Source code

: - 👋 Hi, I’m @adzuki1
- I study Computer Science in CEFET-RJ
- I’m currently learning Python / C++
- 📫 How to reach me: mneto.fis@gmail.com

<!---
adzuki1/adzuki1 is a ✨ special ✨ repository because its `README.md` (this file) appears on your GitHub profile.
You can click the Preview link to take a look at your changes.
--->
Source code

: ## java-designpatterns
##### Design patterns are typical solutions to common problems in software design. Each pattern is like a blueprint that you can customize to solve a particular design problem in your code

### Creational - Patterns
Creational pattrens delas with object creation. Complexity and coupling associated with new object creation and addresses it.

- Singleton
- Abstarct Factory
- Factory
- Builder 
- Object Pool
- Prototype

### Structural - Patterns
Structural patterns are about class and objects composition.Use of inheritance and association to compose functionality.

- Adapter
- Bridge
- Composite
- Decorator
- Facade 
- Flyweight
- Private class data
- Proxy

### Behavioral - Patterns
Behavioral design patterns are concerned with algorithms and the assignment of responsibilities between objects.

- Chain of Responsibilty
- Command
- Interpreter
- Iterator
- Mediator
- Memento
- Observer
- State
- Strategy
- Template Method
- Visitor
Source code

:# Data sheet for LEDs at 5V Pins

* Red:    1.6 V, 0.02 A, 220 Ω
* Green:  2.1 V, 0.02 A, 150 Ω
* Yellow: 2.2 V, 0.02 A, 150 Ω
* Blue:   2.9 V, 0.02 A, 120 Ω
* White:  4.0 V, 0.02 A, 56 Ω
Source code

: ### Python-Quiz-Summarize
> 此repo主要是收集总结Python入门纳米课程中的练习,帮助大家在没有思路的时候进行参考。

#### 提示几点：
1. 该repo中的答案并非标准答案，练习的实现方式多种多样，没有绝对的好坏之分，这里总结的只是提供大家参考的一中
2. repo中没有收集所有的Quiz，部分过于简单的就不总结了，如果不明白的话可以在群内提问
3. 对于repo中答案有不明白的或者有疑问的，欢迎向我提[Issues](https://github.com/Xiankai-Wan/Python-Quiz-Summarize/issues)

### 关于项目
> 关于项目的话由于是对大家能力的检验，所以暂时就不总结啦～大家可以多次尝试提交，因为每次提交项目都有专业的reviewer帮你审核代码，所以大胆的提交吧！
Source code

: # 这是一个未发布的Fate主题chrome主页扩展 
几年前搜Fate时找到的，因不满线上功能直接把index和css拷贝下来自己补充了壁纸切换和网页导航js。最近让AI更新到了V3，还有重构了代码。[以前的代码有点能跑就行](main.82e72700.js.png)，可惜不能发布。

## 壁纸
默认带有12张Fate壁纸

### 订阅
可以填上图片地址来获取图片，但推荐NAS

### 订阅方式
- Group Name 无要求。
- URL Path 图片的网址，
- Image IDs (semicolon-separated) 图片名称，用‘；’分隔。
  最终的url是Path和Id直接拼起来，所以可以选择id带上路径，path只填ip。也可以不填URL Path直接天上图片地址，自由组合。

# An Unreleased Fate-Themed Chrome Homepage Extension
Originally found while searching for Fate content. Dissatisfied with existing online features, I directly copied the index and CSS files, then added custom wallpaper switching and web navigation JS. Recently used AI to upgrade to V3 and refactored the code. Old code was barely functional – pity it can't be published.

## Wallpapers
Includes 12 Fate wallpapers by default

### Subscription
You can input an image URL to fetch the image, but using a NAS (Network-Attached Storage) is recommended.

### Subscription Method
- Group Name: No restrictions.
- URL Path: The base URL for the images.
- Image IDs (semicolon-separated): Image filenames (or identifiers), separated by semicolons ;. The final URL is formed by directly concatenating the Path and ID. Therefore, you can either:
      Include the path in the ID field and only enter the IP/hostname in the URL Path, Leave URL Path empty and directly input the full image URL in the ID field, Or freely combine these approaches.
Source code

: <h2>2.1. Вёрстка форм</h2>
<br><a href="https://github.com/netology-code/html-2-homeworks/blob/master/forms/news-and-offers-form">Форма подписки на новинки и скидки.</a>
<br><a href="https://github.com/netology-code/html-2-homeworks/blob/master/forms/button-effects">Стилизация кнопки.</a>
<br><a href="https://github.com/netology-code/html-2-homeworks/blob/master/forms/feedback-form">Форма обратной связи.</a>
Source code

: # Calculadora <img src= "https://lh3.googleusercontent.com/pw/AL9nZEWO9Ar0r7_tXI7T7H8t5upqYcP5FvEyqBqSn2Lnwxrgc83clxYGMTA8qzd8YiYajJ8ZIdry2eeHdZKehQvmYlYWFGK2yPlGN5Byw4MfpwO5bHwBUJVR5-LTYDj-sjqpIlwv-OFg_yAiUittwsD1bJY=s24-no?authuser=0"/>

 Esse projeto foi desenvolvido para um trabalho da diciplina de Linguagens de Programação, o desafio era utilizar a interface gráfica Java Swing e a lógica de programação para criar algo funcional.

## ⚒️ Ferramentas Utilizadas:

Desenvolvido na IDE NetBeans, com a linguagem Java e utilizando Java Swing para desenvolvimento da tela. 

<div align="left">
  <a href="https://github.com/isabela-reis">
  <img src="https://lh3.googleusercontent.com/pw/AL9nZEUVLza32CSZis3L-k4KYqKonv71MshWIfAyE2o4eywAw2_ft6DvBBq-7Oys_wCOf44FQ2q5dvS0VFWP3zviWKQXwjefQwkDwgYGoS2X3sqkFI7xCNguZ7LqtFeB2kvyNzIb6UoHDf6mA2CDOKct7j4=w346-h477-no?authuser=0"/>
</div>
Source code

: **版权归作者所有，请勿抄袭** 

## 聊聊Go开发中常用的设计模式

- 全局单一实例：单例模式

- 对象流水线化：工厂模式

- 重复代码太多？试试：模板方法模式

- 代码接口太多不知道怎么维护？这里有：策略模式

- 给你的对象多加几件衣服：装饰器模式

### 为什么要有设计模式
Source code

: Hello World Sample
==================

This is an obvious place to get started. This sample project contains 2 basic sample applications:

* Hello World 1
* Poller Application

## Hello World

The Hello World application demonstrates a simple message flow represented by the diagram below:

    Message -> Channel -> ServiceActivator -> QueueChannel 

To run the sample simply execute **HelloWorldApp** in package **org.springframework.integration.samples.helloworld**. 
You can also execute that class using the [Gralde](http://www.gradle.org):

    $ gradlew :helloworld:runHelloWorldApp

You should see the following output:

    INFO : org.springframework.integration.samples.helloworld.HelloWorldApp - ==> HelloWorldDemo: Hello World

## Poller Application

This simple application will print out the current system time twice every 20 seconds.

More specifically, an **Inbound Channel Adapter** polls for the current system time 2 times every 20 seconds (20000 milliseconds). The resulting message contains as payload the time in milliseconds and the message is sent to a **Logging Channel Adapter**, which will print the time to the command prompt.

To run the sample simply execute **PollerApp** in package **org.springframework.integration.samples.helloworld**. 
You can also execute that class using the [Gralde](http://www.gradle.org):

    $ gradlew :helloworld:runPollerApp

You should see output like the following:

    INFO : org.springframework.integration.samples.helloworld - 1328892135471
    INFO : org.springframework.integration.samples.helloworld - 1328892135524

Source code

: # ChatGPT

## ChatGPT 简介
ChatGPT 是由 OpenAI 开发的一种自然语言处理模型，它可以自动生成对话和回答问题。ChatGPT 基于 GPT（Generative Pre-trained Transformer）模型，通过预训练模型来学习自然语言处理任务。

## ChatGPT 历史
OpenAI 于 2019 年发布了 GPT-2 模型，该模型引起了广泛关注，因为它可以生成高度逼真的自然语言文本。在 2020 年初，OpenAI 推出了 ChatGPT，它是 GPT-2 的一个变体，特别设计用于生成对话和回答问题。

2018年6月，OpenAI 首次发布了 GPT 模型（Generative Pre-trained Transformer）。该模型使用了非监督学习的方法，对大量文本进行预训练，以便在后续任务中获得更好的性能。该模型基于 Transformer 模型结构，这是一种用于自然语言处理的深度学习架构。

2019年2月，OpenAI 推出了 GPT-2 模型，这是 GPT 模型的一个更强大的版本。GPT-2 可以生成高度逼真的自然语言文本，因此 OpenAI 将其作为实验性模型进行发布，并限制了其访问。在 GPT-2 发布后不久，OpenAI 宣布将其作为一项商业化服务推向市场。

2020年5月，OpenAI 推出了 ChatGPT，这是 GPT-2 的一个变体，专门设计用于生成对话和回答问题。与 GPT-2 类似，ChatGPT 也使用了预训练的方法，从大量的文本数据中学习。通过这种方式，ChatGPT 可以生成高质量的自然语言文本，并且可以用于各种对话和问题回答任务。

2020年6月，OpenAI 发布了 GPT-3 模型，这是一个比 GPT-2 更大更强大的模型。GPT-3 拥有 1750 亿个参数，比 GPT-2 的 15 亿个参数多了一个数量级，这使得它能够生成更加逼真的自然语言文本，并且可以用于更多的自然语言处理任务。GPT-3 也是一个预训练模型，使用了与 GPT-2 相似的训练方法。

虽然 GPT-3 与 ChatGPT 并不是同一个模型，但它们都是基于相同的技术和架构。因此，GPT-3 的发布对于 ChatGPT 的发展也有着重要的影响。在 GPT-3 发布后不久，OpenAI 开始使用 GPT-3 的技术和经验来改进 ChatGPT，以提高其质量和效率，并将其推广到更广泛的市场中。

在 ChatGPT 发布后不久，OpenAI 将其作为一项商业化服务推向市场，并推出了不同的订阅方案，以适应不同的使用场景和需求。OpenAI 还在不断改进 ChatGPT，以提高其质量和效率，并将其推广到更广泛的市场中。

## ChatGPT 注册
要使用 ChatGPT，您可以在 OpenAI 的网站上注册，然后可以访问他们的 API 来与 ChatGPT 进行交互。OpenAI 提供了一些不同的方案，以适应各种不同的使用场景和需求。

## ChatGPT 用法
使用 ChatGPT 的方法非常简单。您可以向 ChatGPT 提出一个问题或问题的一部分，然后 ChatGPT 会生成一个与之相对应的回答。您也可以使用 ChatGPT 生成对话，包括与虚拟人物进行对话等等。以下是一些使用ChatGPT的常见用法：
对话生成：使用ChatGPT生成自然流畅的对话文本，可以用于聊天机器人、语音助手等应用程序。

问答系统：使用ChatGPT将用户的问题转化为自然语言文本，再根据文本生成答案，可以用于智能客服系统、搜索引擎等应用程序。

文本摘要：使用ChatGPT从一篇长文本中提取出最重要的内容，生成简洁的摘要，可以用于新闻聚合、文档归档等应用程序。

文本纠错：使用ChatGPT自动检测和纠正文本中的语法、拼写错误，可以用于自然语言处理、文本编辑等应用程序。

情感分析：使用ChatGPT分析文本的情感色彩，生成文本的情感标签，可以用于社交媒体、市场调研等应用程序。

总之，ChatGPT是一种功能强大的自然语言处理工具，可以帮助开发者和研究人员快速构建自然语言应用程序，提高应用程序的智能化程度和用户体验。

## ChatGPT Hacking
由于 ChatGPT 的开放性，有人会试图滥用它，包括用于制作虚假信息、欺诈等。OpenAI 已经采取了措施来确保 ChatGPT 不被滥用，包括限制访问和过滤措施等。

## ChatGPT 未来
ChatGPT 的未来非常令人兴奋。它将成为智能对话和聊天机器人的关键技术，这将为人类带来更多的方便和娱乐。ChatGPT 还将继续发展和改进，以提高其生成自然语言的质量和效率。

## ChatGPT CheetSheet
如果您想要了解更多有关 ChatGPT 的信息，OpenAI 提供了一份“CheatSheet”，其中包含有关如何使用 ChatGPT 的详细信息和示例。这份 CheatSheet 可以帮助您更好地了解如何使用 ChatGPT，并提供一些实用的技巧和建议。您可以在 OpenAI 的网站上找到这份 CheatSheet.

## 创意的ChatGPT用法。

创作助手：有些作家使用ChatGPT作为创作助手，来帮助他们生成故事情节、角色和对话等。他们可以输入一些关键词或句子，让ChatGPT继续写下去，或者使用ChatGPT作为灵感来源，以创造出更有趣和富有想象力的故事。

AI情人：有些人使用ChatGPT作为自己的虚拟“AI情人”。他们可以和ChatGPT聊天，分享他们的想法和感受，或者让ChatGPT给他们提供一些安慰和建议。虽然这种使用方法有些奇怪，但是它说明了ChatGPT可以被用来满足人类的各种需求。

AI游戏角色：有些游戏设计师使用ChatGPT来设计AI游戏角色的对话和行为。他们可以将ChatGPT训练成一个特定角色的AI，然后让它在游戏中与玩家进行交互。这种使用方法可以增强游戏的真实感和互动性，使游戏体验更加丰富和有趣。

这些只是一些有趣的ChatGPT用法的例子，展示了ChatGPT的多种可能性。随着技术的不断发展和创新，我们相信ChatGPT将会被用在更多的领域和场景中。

§ **Task details**:
What you give back must match the material exactly, beginning with its first line and ending with the line holding "adzuki1/adzuki1 is a".

§ **Written response**:
Source code

: - 👋 Hi, I’m @adzuki1
- I study Computer Science in CEFET-RJ
- I’m currently learning Python / C++
- 📫 How to reach me: mneto.fis@gmail.com

<!---
adzuki1/adzuki1 is a ✨ special ✨ repository because its `README.md` (this file) appears on your GitHub profile.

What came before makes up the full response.